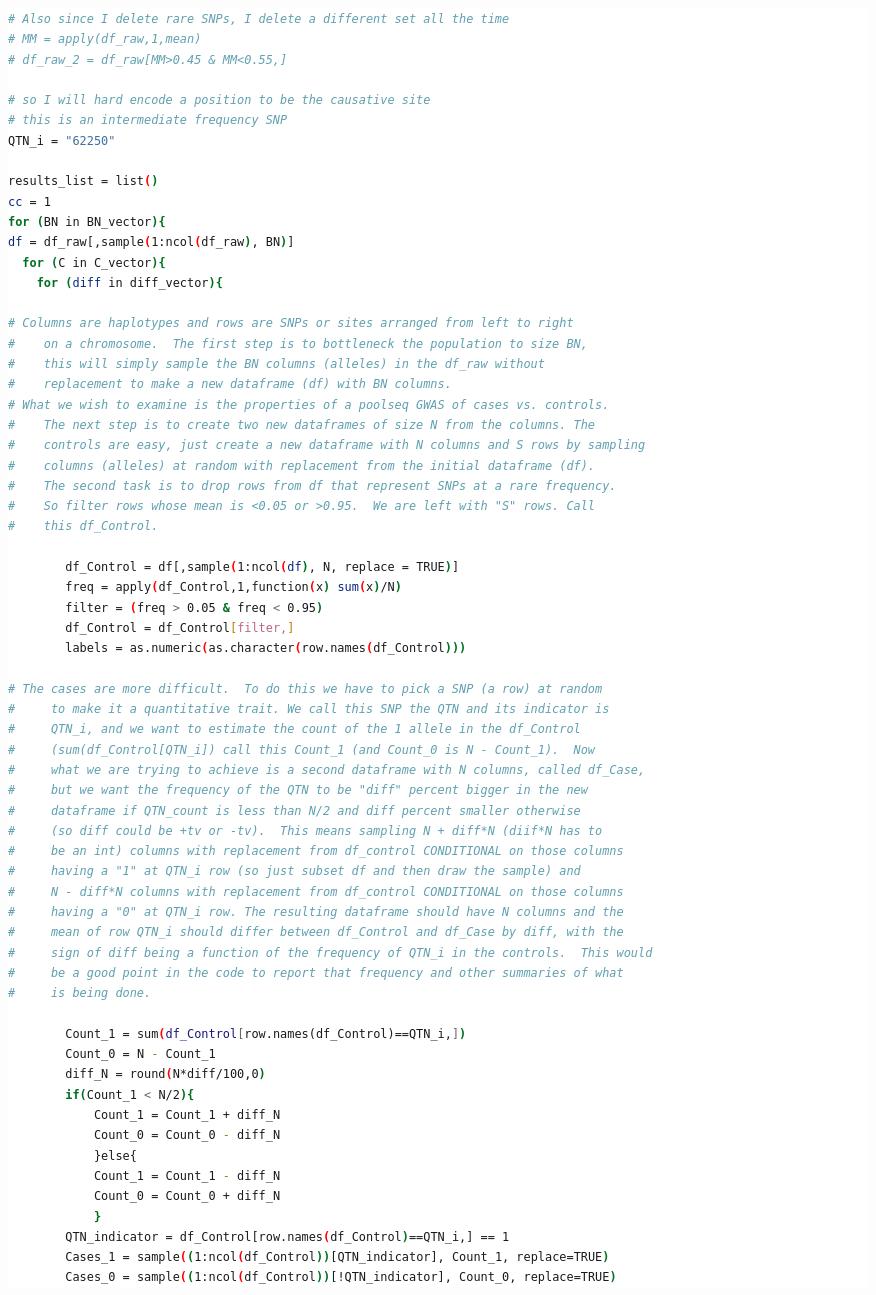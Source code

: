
 ```bash
# Also since I delete rare SNPs, I delete a different set all the time
# MM = apply(df_raw,1,mean)
# df_raw_2 = df_raw[MM>0.45 & MM<0.55,]

# so I will hard encode a position to be the causative site
# this is an intermediate frequency SNP
QTN_i = "62250"

results_list = list()
cc = 1
for (BN in BN_vector){
df = df_raw[,sample(1:ncol(df_raw), BN)]
  for (C in C_vector){
    for (diff in diff_vector){

# Columns are haplotypes and rows are SNPs or sites arranged from left to right
#    on a chromosome.  The first step is to bottleneck the population to size BN,
#    this will simply sample the BN columns (alleles) in the df_raw without
#    replacement to make a new dataframe (df) with BN columns.  
# What we wish to examine is the properties of a poolseq GWAS of cases vs. controls.
#    The next step is to create two new dataframes of size N from the columns. The
#    controls are easy, just create a new dataframe with N columns and S rows by sampling
#    columns (alleles) at random with replacement from the initial dataframe (df).
#    The second task is to drop rows from df that represent SNPs at a rare frequency.
#    So filter rows whose mean is <0.05 or >0.95.  We are left with "S" rows. Call
#    this df_Control.

		df_Control = df[,sample(1:ncol(df), N, replace = TRUE)]
		freq = apply(df_Control,1,function(x) sum(x)/N)
		filter = (freq > 0.05 & freq < 0.95)
		df_Control = df_Control[filter,]
		labels = as.numeric(as.character(row.names(df_Control)))

# The cases are more difficult.  To do this we have to pick a SNP (a row) at random
#     to make it a quantitative trait. We call this SNP the QTN and its indicator is
#     QTN_i, and we want to estimate the count of the 1 allele in the df_Control
#     (sum(df_Control[QTN_i]) call this Count_1 (and Count_0 is N - Count_1).  Now
#     what we are trying to achieve is a second dataframe with N columns, called df_Case,
#     but we want the frequency of the QTN to be "diff" percent bigger in the new
#     dataframe if QTN_count is less than N/2 and diff percent smaller otherwise
#     (so diff could be +tv or -tv).  This means sampling N + diff*N (diif*N has to 
#     be an int) columns with replacement from df_control CONDITIONAL on those columns
#     having a "1" at QTN_i row (so just subset df and then draw the sample) and
#     N - diff*N columns with replacement from df_control CONDITIONAL on those columns 
#     having a "0" at QTN_i row. The resulting dataframe should have N columns and the
#     mean of row QTN_i should differ between df_Control and df_Case by diff, with the 
#     sign of diff being a function of the frequency of QTN_i in the controls.  This would
#     be a good point in the code to report that frequency and other summaries of what 
#     is being done.

		Count_1 = sum(df_Control[row.names(df_Control)==QTN_i,])
		Count_0 = N - Count_1
		diff_N = round(N*diff/100,0)
		if(Count_1 < N/2){
			Count_1 = Count_1 + diff_N
			Count_0 = Count_0 - diff_N
			}else{
			Count_1 = Count_1 - diff_N
			Count_0 = Count_0 + diff_N
			}
		QTN_indicator = df_Control[row.names(df_Control)==QTN_i,] == 1
		Cases_1 = sample((1:ncol(df_Control))[QTN_indicator], Count_1, replace=TRUE)
		Cases_0 = sample((1:ncol(df_Control))[!QTN_indicator], Count_0, replace=TRUE)
```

━━━━━━━━

### BRIEF
Images are to be left out; everything else in the material must be written out exactly.

### ANSWER SECTION
Source code

:
 ```bash
# Also since I delete rare SNPs, I delete a different set all the time
# MM = apply(df_raw,1,mean)
# df_raw_2 = df_raw[MM>0.45 & MM<0.55,]

# so I will hard encode a position to be the causative site
# this is an intermediate frequency SNP
QTN_i = "62250"

results_list = list()
cc = 1
for (BN in BN_vector){
df = df_raw[,sample(1:ncol(df_raw), BN)]
  for (C in C_vector){
    for (diff in diff_vector){

# Columns are haplotypes and rows are SNPs or sites arranged from left to right
#    on a chromosome.  The first step is to bottleneck the population to size BN,
#    this will simply sample the BN columns (alleles) in the df_raw without
#    replacement to make a new dataframe (df) with BN columns.  
# What we wish to examine is the properties of a poolseq GWAS of cases vs. controls.
#    The next step is to create two new dataframes of size N from the columns. The
#    controls are easy, just create a new dataframe with N columns and S rows by sampling
#    columns (alleles) at random with replacement from the initial dataframe (df).
#    The second task is to drop rows from df that represent SNPs at a rare frequency.
#    So filter rows whose mean is <0.05 or >0.95.  We are left with "S" rows. Call
#    this df_Control.

		df_Control = df[,sample(1:ncol(df), N, replace = TRUE)]
		freq = apply(df_Control,1,function(x) sum(x)/N)
		filter = (freq > 0.05 & freq < 0.95)
		df_Control = df_Control[filter,]
		labels = as.numeric(as.character(row.names(df_Control)))

# The cases are more difficult.  To do this we have to pick a SNP (a row) at random
#     to make it a quantitative trait. We call this SNP the QTN and its indicator is
#     QTN_i, and we want to estimate the count of the 1 allele in the df_Control
#     (sum(df_Control[QTN_i]) call this Count_1 (and Count_0 is N - Count_1).  Now
#     what we are trying to achieve is a second dataframe with N columns, called df_Case,
#     but we want the frequency of the QTN to be "diff" percent bigger in the new
#     dataframe if QTN_count is less than N/2 and diff percent smaller otherwise
#     (so diff could be +tv or -tv).  This means sampling N + diff*N (diif*N has to 
#     be an int) columns with replacement from df_control CONDITIONAL on those columns
#     having a "1" at QTN_i row (so just subset df and then draw the sample) and
#     N - diff*N columns with replacement from df_control CONDITIONAL on those columns 
#     having a "0" at QTN_i row. The resulting dataframe should have N columns and the
#     mean of row QTN_i should differ between df_Control and df_Case by diff, with the 
#     sign of diff being a function of the frequency of QTN_i in the controls.  This would
#     be a good point in the code to report that frequency and other summaries of what 
#     is being done.

		Count_1 = sum(df_Control[row.names(df_Control)==QTN_i,])
		Count_0 = N - Count_1
		diff_N = round(N*diff/100,0)
		if(Count_1 < N/2){
			Count_1 = Count_1 + diff_N
			Count_0 = Count_0 - diff_N
			}else{
			Count_1 = Count_1 - diff_N
			Count_0 = Count_0 + diff_N
			}
		QTN_indicator = df_Control[row.names(df_Control)==QTN_i,] == 1
		Cases_1 = sample((1:ncol(df_Control))[QTN_indicator], Count_1, replace=TRUE)
		Cases_0 = sample((1:ncol(df_Control))[!QTN_indicator], Count_0, replace=TRUE)
```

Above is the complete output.